900-page biography on Milan Kundera coming out at the end of June. Reading between the lines it's going to give him a bit of a kicking. Not sure I've got the stomach for it. I know a handful of fans over here, but most people I know can't stick him. https://twitter.com/KnihyPaseka/status/1265639570021982208
Not read this yet (and not certain I find him sufficiently interesting to wade through it) but @enkocz had an excellent article about it yesterday. It's a very critical biography looking into Kundera's attitude towards / alleged sometime collaboration with communism.
It was greeted with anger and resentment. "How dare he?!" seemed to be the standard response. Some of this is odd given Kundera's immmense decades-long condescension towards the country of his birth...
As an example of this, he blocked translations of his French novels into Czech for years; it took a pirate copy, a kind of samizdat in reverse, to get his ass into gear and he then did no more than write a half-arsed paragraph about the context...
He's a Czech citizen again now courtesy of the current prime minister, Andrej Babiš, who he met in France last year. It is said that Kundera may have worked with the StB, the communist-era secret police. Babiš is formally listed as having worked as an agent.
There is more. There is of course 900 pages more at least. This is something I have reflected on now and again even before the biography came out - I was reading over interviews etc. last year...
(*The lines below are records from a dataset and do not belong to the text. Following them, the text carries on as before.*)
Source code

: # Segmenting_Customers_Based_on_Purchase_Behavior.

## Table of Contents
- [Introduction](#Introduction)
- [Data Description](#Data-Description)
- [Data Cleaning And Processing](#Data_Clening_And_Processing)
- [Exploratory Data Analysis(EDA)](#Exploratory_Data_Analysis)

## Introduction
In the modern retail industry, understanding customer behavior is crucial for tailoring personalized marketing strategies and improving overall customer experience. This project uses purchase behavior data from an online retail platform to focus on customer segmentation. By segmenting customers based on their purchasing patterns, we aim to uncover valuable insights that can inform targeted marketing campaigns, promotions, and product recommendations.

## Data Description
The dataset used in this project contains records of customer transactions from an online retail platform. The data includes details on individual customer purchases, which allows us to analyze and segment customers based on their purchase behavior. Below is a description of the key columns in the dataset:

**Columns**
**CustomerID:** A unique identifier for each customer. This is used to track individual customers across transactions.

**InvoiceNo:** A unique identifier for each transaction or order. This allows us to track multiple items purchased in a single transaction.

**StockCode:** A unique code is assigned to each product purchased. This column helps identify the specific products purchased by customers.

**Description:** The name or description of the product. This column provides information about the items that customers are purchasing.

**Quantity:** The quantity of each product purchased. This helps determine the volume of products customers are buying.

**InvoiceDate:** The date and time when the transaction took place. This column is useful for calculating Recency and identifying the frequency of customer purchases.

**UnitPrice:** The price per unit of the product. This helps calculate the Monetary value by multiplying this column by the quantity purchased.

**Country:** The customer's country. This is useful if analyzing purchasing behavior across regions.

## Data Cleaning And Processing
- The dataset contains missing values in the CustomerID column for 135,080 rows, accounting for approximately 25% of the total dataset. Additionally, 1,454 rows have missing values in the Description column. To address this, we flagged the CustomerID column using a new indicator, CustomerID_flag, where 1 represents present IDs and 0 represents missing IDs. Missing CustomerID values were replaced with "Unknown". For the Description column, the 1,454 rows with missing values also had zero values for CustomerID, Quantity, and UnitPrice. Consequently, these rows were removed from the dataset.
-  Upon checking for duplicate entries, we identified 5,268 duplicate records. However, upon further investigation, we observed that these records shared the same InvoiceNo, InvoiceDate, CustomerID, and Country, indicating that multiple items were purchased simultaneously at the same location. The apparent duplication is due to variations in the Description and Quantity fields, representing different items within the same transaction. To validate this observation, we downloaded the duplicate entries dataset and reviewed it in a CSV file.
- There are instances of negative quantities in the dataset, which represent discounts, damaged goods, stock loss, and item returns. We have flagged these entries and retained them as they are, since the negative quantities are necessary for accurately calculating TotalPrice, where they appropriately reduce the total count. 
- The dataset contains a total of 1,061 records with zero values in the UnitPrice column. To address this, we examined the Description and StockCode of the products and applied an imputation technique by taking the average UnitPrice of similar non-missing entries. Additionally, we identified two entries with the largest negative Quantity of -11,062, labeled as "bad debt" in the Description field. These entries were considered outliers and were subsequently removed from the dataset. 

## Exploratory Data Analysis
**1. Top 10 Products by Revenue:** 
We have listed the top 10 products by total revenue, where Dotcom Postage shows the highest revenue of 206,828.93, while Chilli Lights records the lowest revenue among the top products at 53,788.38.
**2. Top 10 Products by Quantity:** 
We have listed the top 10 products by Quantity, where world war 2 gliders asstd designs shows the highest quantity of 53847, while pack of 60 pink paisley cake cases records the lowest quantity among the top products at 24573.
What is most interesting to me, though, is the contours of the limits of Czechs' willingness to investigate the past and the various strategies people took to handle life under the former regime.
There'll be those who take a performatively strong line on Jára nohavica, a folk singer who dobbed on another, older folk singer, Karel Kryl, others who will refuse to hear a word against anti-Charta golden boy, Karel Gott...
& then others who take comfort in thinking of writer Bohumil Hrabal as a beery collaborator...

In most (at least) of these cases, it's not so simple & most accusers show little evidence of knowing what are the most important moral issues of the present day (or that they exist).
Anyway, as far as the reaction the book that began this thread, I agree with the thrust of @Simindr's article that it is too seldom that Czechs honestly confront the past in all its complexity, and that a book like this, honestly approached, might help to do so.
Equally, though I suspect the author of the article is overly kind to Boris Johnson and his biography of Churchill, I agree that biographers are seldom, if ever, "objective". An explicitly stated bias may be rare but at least you can then quarrel with the book.